[RFC PATCH] sched/eevdf: Use customized slice to reduce wakeup latency and inhibit task migration

From: Chen Yu
Date: Tue May 07 2024 - 10:36:29 EST


Problem 1:
The overhead of task migration is high on many-core system. The overhead
brings performance penalty due to broken cache locality/higher cache-to-cache
latency.

Problem 2:
During wakeup, the time spent on searching for an idle CPU is costly on
many-core system. Besides, access to other CPU's rq statistics brings
cace contention:

available_idle_cpu(cpu) -> idle_cpu(cpu) -> {rq->curr, rq->nr_running}

Although SIS_UTIL throttles the scan depth based on system utilization,
there is requirement to further limit the scan depth for specific workload,
especially for short duration wakee.

Now we have the interface to customize the request/slice. The smaller the
slice is, the earlier the task can be picked up, and the lower wakeup latency
the task expects. Leverage the wakee's slice to further throttle the
idle CPU scan depth - the shorter slice, the less CPUs to scan.
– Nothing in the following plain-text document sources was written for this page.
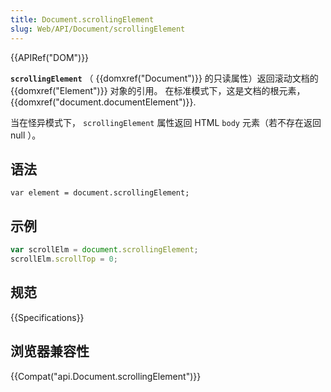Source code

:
 ```yaml
---
title: Document.scrollingElement
slug: Web/API/Document/scrollingElement
---
```


{{APIRef("DOM")}}

**`scrollingElement`** （ {{domxref("Document")}} 的只读属性）返回滚动文档的 {{domxref("Element")}} 对象的引用。 在标准模式下，这是文档的根元素， {{domxref("document.documentElement")}}.

当在怪异模式下， `scrollingElement` 属性返回 HTML `body` 元素（若不存在返回 null ）。

## 语法

```plain
var element = document.scrollingElement;
```

## 示例

```js
var scrollElm = document.scrollingElement;
scrollElm.scrollTop = 0;
```

## 规范

{{Specifications}}

## 浏览器兼容性

{{Compat("api.Document.scrollingElement")}}
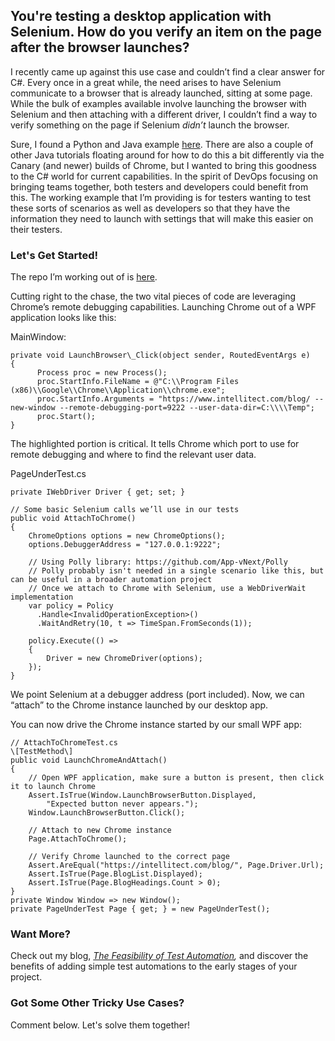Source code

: 

## You're testing a desktop application with Selenium. How do you verify an item on the page after the browser launches?

I recently came up against this use case and couldn’t find a clear answer for C#. Every once in a great while, the need arises to have Selenium communicate to a browser that is already launched, sitting at some page. While the bulk of examples available involve launching the browser with Selenium and then attaching with a different driver, I couldn’t find a way to verify something on the page if Selenium _didn’t_ launch the browser.

Sure, I found a Python and Java example [here](https://www.teachmeselenium.com/how-to-connect-selenium-to-an-existing-browser-that-was-opened-manually/). There are also a couple of other Java tutorials floating around for how to do this a bit differently via the Canary (and newer) builds of Chrome, but I wanted to bring this goodness to the C# world for current capabilities. In the spirit of DevOps focusing on bringing teams together, both testers and developers could benefit from this. The working example that I’m providing is for testers wanting to test these sorts of scenarios as well as developers so that they have the information they need to launch with settings that will make this easier on their testers.

### Let's Get Started!

The repo I’m working out of is [here](https://github.com/PandaMagnus/AutomatedUiTestingExamples).

Cutting right to the chase, the two vital pieces of code are leveraging Chrome’s remote debugging capabilities. Launching Chrome out of a WPF application looks like this:

MainWindow:

```
private void LaunchBrowser\_Click(object sender, RoutedEventArgs e)
{
      Process proc = new Process();
      proc.StartInfo.FileName = @"C:\\Program Files (x86)\\Google\\Chrome\\Application\\chrome.exe";
      proc.StartInfo.Arguments = "https://www.intellitect.com/blog/ --new-window --remote-debugging-port=9222 --user-data-dir=C:\\\\Temp";
      proc.Start();
}
```

The highlighted portion is critical. It tells Chrome which port to use for remote debugging and where to find the relevant user data.

PageUnderTest.cs

```
private IWebDriver Driver { get; set; }

// Some basic Selenium calls we’ll use in our tests
public void AttachToChrome()
{
    ChromeOptions options = new ChromeOptions();
    options.DebuggerAddress = "127.0.0.1:9222";

    // Using Polly library: https://github.com/App-vNext/Polly
    // Polly probably isn't needed in a single scenario like this, but can be useful in a broader automation project
    // Once we attach to Chrome with Selenium, use a WebDriverWait implementation
    var policy = Policy
      .Handle<InvalidOperationException>()
      .WaitAndRetry(10, t => TimeSpan.FromSeconds(1));

    policy.Execute(() => 
    {
        Driver = new ChromeDriver(options);
    });
}
```

We point Selenium at a debugger address (port included). Now, we can “attach” to the Chrome instance launched by our desktop app.

You can now drive the Chrome instance started by our small WPF app:

```
// AttachToChromeTest.cs
\[TestMethod\]
public void LaunchChromeAndAttach()
{
    // Open WPF application, make sure a button is present, then click it to launch Chrome
    Assert.IsTrue(Window.LaunchBrowserButton.Displayed, 
        "Expected button never appears.");
    Window.LaunchBrowserButton.Click();

    // Attach to new Chrome instance
    Page.AttachToChrome();

    // Verify Chrome launched to the correct page
    Assert.AreEqual("https://intellitect.com/blog/", Page.Driver.Url);
    Assert.IsTrue(Page.BlogList.Displayed);
    Assert.IsTrue(Page.BlogHeadings.Count > 0);
}
private Window Window => new Window();
private PageUnderTest Page { get; } = new PageUnderTest();
```

### Want More?

Check out my blog, _[The Feasibility of Test Automation](/feasibility-test-automation/),_ and discover the benefits of adding simple test automations to the early stages of your project.

### Got Some Other Tricky Use Cases?

Comment below. Let's solve them together!
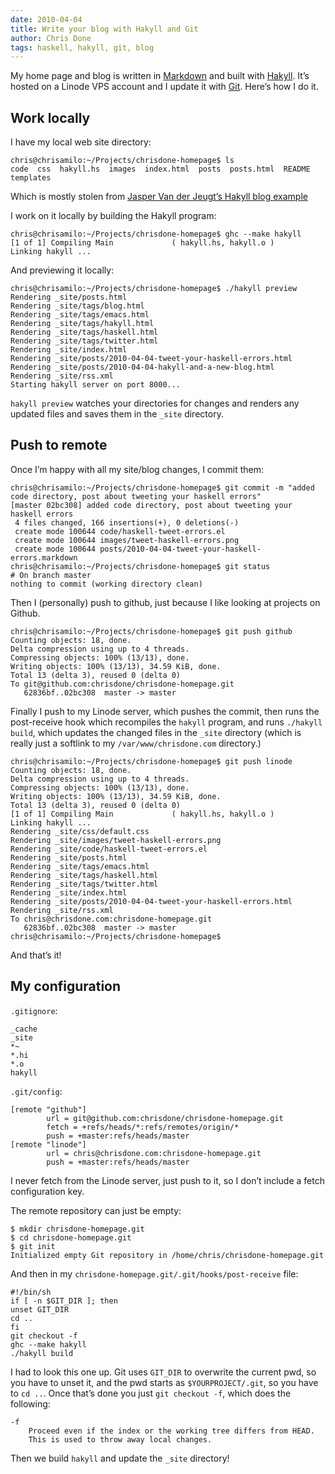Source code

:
 ```yaml
---
date: 2010-04-04
title: Write your blog with Hakyll and Git
author: Chris Done
tags: haskell, hakyll, git, blog
---
```


My home page and blog is written in
[Markdown](http://daringfireball.net/projects/markdown/) and built
with [Hakyll](http://jaspervdj.be/hakyll/). It’s hosted on a Linode
VPS account and I update it with [Git](http://git-scm.com/). Here’s
how I do it.

## Work locally

I have my local web site directory:

    chris@chrisamilo:~/Projects/chrisdone-homepage$ ls
    code  css  hakyll.hs  images  index.html  posts  posts.html  README
    templates

Which is mostly stolen from [Jasper Van der Jeugt’s Hakyll blog
example](http://jaspervdj.be/hakyll/tutorials/part06.html)

I work on it locally by building the Hakyll program:

    chris@chrisamilo:~/Projects/chrisdone-homepage$ ghc --make hakyll
    [1 of 1] Compiling Main             ( hakyll.hs, hakyll.o )
    Linking hakyll ...

And previewing it locally:

    chris@chrisamilo:~/Projects/chrisdone-homepage$ ./hakyll preview
    Rendering _site/posts.html
    Rendering _site/tags/blog.html
    Rendering _site/tags/emacs.html
    Rendering _site/tags/hakyll.html
    Rendering _site/tags/haskell.html
    Rendering _site/tags/twitter.html
    Rendering _site/index.html
    Rendering _site/posts/2010-04-04-tweet-your-haskell-errors.html
    Rendering _site/posts/2010-04-04-hakyll-and-a-new-blog.html
    Rendering _site/rss.xml
    Starting hakyll server on port 8000...

`hakyll preview` watches your directories for changes and renders any updated
files and saves them in the `_site` directory.

## Push to remote


Once I’m happy with all my site/blog changes, I commit them:

    chris@chrisamilo:~/Projects/chrisdone-homepage$ git commit -m "added code directory, post about tweeting your haskell errors"
    [master 02bc308] added code directory, post about tweeting your haskell errors
     4 files changed, 166 insertions(+), 0 deletions(-)
     create mode 100644 code/haskell-tweet-errors.el
     create mode 100644 images/tweet-haskell-errors.png
     create mode 100644 posts/2010-04-04-tweet-your-haskell-errors.markdown
    chris@chrisamilo:~/Projects/chrisdone-homepage$ git status
    # On branch master
    nothing to commit (working directory clean)

Then I (personally) push to github, just because I like looking at
projects on Github.

    chris@chrisamilo:~/Projects/chrisdone-homepage$ git push github
    Counting objects: 18, done.
    Delta compression using up to 4 threads.
    Compressing objects: 100% (13/13), done.
    Writing objects: 100% (13/13), 34.59 KiB, done.
    Total 13 (delta 3), reused 0 (delta 0)
    To git@github.com:chrisdone/chrisdone-homepage.git
       62836bf..02bc308  master -> master

Finally I push to my Linode server, which pushes the commit, then runs
the post-receive hook which recompiles the `hakyll` program, and runs
`./hakyll build`, which updates the changed files in the `_site`
directory (which is really just a softlink to my
`/var/www/chrisdone.com` directory.)

    chris@chrisamilo:~/Projects/chrisdone-homepage$ git push linode
    Counting objects: 18, done.
    Delta compression using up to 4 threads.
    Compressing objects: 100% (13/13), done.
    Writing objects: 100% (13/13), 34.59 KiB, done.
    Total 13 (delta 3), reused 0 (delta 0)
    [1 of 1] Compiling Main             ( hakyll.hs, hakyll.o )
    Linking hakyll ...
    Rendering _site/css/default.css
    Rendering _site/images/tweet-haskell-errors.png
    Rendering _site/code/haskell-tweet-errors.el
    Rendering _site/posts.html
    Rendering _site/tags/emacs.html
    Rendering _site/tags/haskell.html
    Rendering _site/tags/twitter.html
    Rendering _site/index.html
    Rendering _site/posts/2010-04-04-tweet-your-haskell-errors.html
    Rendering _site/rss.xml
    To chris@chrisdone.com:chrisdone-homepage.git
       62836bf..02bc308  master -> master
    chris@chrisamilo:~/Projects/chrisdone-homepage$

And that’s it!

## My configuration

`.gitignore`:

    _cache
    _site
    *~
    *.hi
    *.o
    hakyll

`.git/config`:

    [remote "github"]
            url = git@github.com:chrisdone/chrisdone-homepage.git
            fetch = +refs/heads/*:refs/remotes/origin/*
            push = +master:refs/heads/master
    [remote "linode"]
            url = chris@chrisdone.com:chrisdone-homepage.git
            push = +master:refs/heads/master

I never fetch from the Linode server, just push to it, so I don’t
include a fetch configuration key.

The remote repository can just be empty:

    $ mkdir chrisdone-homepage.git
    $ cd chrisdone-homepage.git
    $ git init
    Initialized empty Git repository in /home/chris/chrisdone-homepage.git

And then in my `chrisdone-homepage.git/.git/hooks/post-receive` file:

    #!/bin/sh
    if [ -n $GIT_DIR ]; then
    unset GIT_DIR
    cd ..
    fi
    git checkout -f
    ghc --make hakyll
    ./hakyll build

I had to look this one up. Git uses `GIT_DIR` to overwrite the current
pwd, so you have to unset it, and the pwd starts as
`$YOURPROJECT/.git`, so you have to `cd ..`. Once that’s done you just
`git checkout -f`, which does the following:

    -f
        Proceed even if the index or the working tree differs from HEAD.
        This is used to throw away local changes.

Then we build `hakyll` and update the `_site` directory!
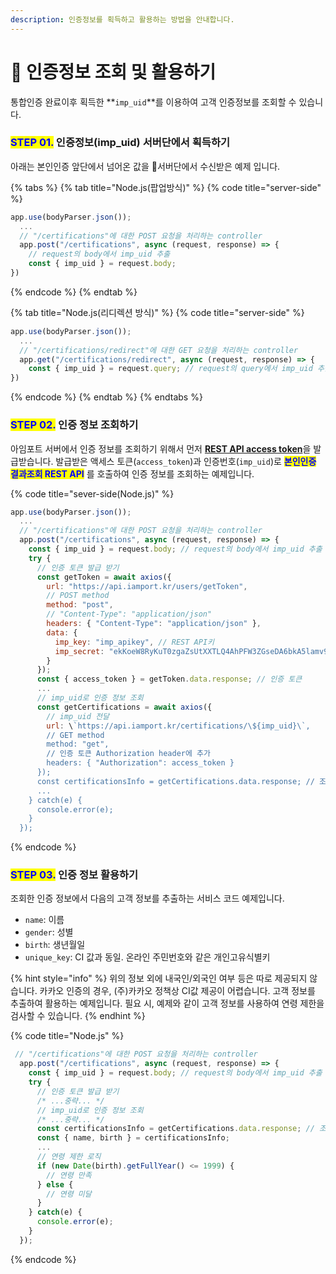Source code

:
 ```yaml
---
description: 인증정보를 획득하고 활용하는 방법을 안내합니다.
---
```


# 🤹 인증정보 조회 및 활용하기

통합인증 완료이후 획득한 **`imp_uid`**를 이용하여 고객 인증정보를 조회할 수 있습니다.

### <mark style="color:blue;">**STEP 01.**</mark> 인증정보(imp\_uid) 서버단에서 획득하기

아래는 본인인증 앞단에서 넘어온 값을 서버단에서 수신받은 예제 입니다.

{% tabs %}
{% tab title="Node.js(팝업방식)" %}
{% code title="server-side" %}
```javascript
app.use(bodyParser.json());
  ...
  // "/certifications"에 대한 POST 요청을 처리하는 controller
  app.post("/certifications", async (request, response) => {
    // request의 body에서 imp_uid 추출
    const { imp_uid } = request.body; 
})
```
{% endcode %}
{% endtab %}

{% tab title="Node.js(리디렉션 방식)" %}
{% code title="server-side" %}
```javascript
app.use(bodyParser.json());
  ...
  // "/certifications/redirect"에 대한 GET 요청을 처리하는 controller
  app.get("/certifications/redirect", async (request, response) => {
    const { imp_uid } = request.query; // request의 query에서 imp_uid 추출
})
```
{% endcode %}
{% endtab %}
{% endtabs %}

### <mark style="color:blue;">**STEP 02.**</mark> 인증 정보 조회하기

아임포트 서버에서 인증 정보를 조회하기 위해서 먼저 [**REST API access token**](../../api/rest-api-access-token.md)을 발급받습니다. 발급받은 액세스 토큰(`access_token`)과 인증번호(`imp_uid`)로 <mark style="color:blue;">**본인인증 결과조회 REST API**</mark> 를 호출하여 인증 정보를 조회하는 예제입니다.

{% code title="sever-side(Node.js)" %}
```javascript
app.use(bodyParser.json());
  ...
  // "/certifications"에 대한 POST 요청을 처리하는 controller
  app.post("/certifications", async (request, response) => {
    const { imp_uid } = request.body; // request의 body에서 imp_uid 추출
    try {
      // 인증 토큰 발급 받기
      const getToken = await axios({
        url: "https://api.iamport.kr/users/getToken",
        // POST method
        method: "post", 
        // "Content-Type": "application/json"
        headers: { "Content-Type": "application/json" }, 
        data: {
          imp_key: "imp_apikey", // REST API키
          imp_secret: "ekKoeW8RyKuT0zgaZsUtXXTLQ4AhPFW3ZGseDA6bkA5lamv9OqDMnxyeB9wqOsuO9W3Mx9YSJ4dTqJ3f" // REST API Secret
        }
      });
      const { access_token } = getToken.data.response; // 인증 토큰
      ...
      // imp_uid로 인증 정보 조회
      const getCertifications = await axios({
        // imp_uid 전달
        url: \`https://api.iamport.kr/certifications/\${imp_uid}\`, 
        // GET method
        method: "get", 
        // 인증 토큰 Authorization header에 추가
        headers: { "Authorization": access_token } 
      });
      const certificationsInfo = getCertifications.data.response; // 조회한 인증 정보
      ...
    } catch(e) {
      console.error(e);
    }
  });
```
{% endcode %}

### <mark style="color:blue;">**STEP 03.**</mark> 인증 정보 활용하기

조회한 인증 정보에서 다음의 고객 정보를 추출하는 서비스 코드 예제입니다.

* `name`: 이름
* `gender`: 성별
* `birth`: 생년월일
* `unique_key`: CI 값과 동일. 온라인 주민번호와 같은 개인고유식별키

{% hint style="info" %}
위의 정보 외에 내국인/외국인 여부 등은 따로 제공되지 않습니다. 카카오 인증의 경우, (주)카카오 정책상 CI값 제공이 어렵습니다. 고객 정보를 추출하여 활용하는 예제입니다. 필요 시, 예제와 같이 고객 정보를 사용하여 연령 제한을 검사할 수 있습니다.
{% endhint %}

{% code title="Node.js" %}
```javascript
 // "/certifications"에 대한 POST 요청을 처리하는 controller
  app.post("/certifications", async (request, response) => {
    const { imp_uid } = request.body; // request의 body에서 imp_uid 추출
    try {
      // 인증 토큰 발급 받기
      /* ...중략... */
      // imp_uid로 인증 정보 조회
      /* ...중략... */
      const certificationsInfo = getCertifications.data.response; // 조회한 인증 정보
      const { name, birth } = certificationsInfo;
      ...
      // 연령 제한 로직
      if (new Date(birth).getFullYear() <= 1999) {
        // 연령 만족
      } else {
        // 연령 미달
      }
    } catch(e) {
      console.error(e);
    }
  });
```
{% endcode %}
Test on 240 CPUs, 2 sockets system. With SNC(sub-numa-cluster) enabled,
each LLC domain has 60 CPUs. There is noticeable improvement of netperf.
(With SNC disabled, more improvements should be seen because C2C is higher)

The global slice is 3 msec(sysctl_sched_base_slice) by default on my ubuntu
22.04, and the customized slice is set to 0.1 msec for both netperf and netserver:

for i in $(seq 1 $job); do
netperf_slice -e 100000 -4 -H 127.0.01 -t TCP_RR -c -C -l 100 &
done

case load baseline(std%) compare%( std%)
TCP_RR 60-threads 1.00 ( 1.60) +0.35 ( 1.73)
TCP_RR 120-threads 1.00 ( 1.34) -0.96 ( 1.24)
TCP_RR 180-threads 1.00 ( 1.59) +92.20 ( 4.24)
TCP_RR 240-threads 1.00 ( 9.71) +43.11 ( 2.97)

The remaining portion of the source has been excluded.